● **What is expected**
Each line from the one that contains "I have been" to the end of the entries must be copied word for word, and only those lines.

Stored data entries
....
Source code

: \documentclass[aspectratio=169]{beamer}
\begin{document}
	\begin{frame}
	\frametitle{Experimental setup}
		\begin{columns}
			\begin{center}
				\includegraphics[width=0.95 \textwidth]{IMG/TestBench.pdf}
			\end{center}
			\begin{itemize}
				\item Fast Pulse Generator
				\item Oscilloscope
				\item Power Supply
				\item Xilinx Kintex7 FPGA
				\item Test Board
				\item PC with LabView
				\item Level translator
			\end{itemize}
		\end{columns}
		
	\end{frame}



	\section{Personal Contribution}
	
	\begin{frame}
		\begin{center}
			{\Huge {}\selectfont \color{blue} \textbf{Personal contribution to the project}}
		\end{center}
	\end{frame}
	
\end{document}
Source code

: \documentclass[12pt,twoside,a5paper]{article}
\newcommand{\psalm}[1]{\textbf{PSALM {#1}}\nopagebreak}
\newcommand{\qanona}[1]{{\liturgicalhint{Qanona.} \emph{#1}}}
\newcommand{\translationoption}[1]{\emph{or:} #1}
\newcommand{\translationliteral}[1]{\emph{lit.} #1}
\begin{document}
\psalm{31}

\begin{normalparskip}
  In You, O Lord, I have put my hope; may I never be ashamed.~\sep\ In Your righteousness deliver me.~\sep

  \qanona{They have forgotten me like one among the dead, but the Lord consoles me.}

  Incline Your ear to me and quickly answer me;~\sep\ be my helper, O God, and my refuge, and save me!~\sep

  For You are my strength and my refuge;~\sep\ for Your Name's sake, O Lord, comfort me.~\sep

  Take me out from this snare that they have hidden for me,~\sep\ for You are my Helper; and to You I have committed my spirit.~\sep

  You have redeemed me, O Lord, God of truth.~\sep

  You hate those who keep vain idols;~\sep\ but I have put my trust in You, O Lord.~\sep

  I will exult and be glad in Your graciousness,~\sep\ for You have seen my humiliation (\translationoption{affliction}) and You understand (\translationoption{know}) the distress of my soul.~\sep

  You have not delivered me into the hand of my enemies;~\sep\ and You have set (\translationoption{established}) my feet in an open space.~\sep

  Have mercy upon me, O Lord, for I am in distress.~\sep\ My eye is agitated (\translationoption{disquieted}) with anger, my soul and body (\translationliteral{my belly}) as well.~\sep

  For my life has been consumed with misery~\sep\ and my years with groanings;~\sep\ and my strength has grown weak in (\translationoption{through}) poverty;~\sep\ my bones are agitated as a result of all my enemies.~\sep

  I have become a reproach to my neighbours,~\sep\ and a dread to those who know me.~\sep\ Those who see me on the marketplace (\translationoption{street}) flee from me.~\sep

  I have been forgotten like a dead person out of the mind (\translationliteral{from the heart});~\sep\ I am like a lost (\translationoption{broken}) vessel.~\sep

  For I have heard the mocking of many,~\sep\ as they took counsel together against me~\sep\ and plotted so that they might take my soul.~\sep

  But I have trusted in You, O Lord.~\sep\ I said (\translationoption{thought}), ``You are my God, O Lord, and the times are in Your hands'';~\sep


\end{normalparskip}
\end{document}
....
● **Solved exercise**
  I have been forgotten like a dead person out of the mind (\translationliteral{from the heart});~\sep\ I am like a lost (\translationoption{broken}) vessel.~\sep

  For I have heard the mocking of many,~\sep\ as they took counsel together against me~\sep\ and plotted so that they might take my soul.~\sep

  But I have trusted in You, O Lord.~\sep\ I said (\translationoption{thought}), ``You are my God, O Lord, and the times are in Your hands'';~\sep


\end{normalparskip}
\end{document}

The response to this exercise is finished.